● **Records supplied**:
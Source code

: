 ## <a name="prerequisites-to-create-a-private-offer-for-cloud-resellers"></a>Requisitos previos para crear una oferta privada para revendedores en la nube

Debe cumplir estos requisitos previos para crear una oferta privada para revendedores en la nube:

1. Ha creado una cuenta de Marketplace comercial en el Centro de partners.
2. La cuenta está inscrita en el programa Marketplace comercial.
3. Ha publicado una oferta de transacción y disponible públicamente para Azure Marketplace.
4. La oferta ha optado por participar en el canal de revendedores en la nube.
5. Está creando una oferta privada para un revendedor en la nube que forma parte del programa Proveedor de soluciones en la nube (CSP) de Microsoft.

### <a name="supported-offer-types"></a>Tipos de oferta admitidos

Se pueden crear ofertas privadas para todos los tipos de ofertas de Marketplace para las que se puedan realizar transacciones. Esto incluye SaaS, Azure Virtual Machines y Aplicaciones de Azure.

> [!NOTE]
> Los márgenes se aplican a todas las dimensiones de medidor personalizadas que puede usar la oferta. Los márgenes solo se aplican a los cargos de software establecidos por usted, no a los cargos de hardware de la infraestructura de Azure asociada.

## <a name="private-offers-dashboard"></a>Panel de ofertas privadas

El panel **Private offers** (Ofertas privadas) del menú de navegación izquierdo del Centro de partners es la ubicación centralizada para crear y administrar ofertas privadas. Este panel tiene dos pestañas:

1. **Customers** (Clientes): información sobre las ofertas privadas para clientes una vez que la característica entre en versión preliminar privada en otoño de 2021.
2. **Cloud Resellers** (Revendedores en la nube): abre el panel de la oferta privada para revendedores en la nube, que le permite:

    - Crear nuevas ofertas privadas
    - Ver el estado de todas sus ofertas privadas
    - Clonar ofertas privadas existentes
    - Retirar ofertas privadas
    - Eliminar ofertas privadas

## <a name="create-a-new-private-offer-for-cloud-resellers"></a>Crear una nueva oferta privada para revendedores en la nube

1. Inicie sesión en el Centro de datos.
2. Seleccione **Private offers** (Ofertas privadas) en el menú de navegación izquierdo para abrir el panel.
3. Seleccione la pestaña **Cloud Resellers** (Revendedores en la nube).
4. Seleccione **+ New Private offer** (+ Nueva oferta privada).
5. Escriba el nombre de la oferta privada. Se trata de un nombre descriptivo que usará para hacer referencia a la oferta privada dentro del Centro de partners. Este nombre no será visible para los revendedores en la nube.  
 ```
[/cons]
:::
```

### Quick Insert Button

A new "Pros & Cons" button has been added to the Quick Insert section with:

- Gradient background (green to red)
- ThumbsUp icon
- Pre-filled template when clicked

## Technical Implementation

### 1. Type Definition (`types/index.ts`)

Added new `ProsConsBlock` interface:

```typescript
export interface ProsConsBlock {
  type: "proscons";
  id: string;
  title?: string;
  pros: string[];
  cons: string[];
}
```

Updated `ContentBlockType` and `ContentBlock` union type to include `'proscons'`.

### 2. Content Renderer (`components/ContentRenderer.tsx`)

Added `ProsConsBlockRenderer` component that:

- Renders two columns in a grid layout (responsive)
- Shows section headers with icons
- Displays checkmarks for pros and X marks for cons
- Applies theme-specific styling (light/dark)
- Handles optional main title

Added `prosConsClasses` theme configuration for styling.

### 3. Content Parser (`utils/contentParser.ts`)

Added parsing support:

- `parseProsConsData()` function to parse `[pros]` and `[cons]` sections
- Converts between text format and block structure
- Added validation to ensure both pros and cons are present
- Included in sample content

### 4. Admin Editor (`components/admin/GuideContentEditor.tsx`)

● **Problem to solve**:
Which lines of the data above contain "with"? Copy each one.

● **Solution to the exercise**:
A new "Pros & Cons" button has been added to the Quick Insert section with:
- Shows section headers with icons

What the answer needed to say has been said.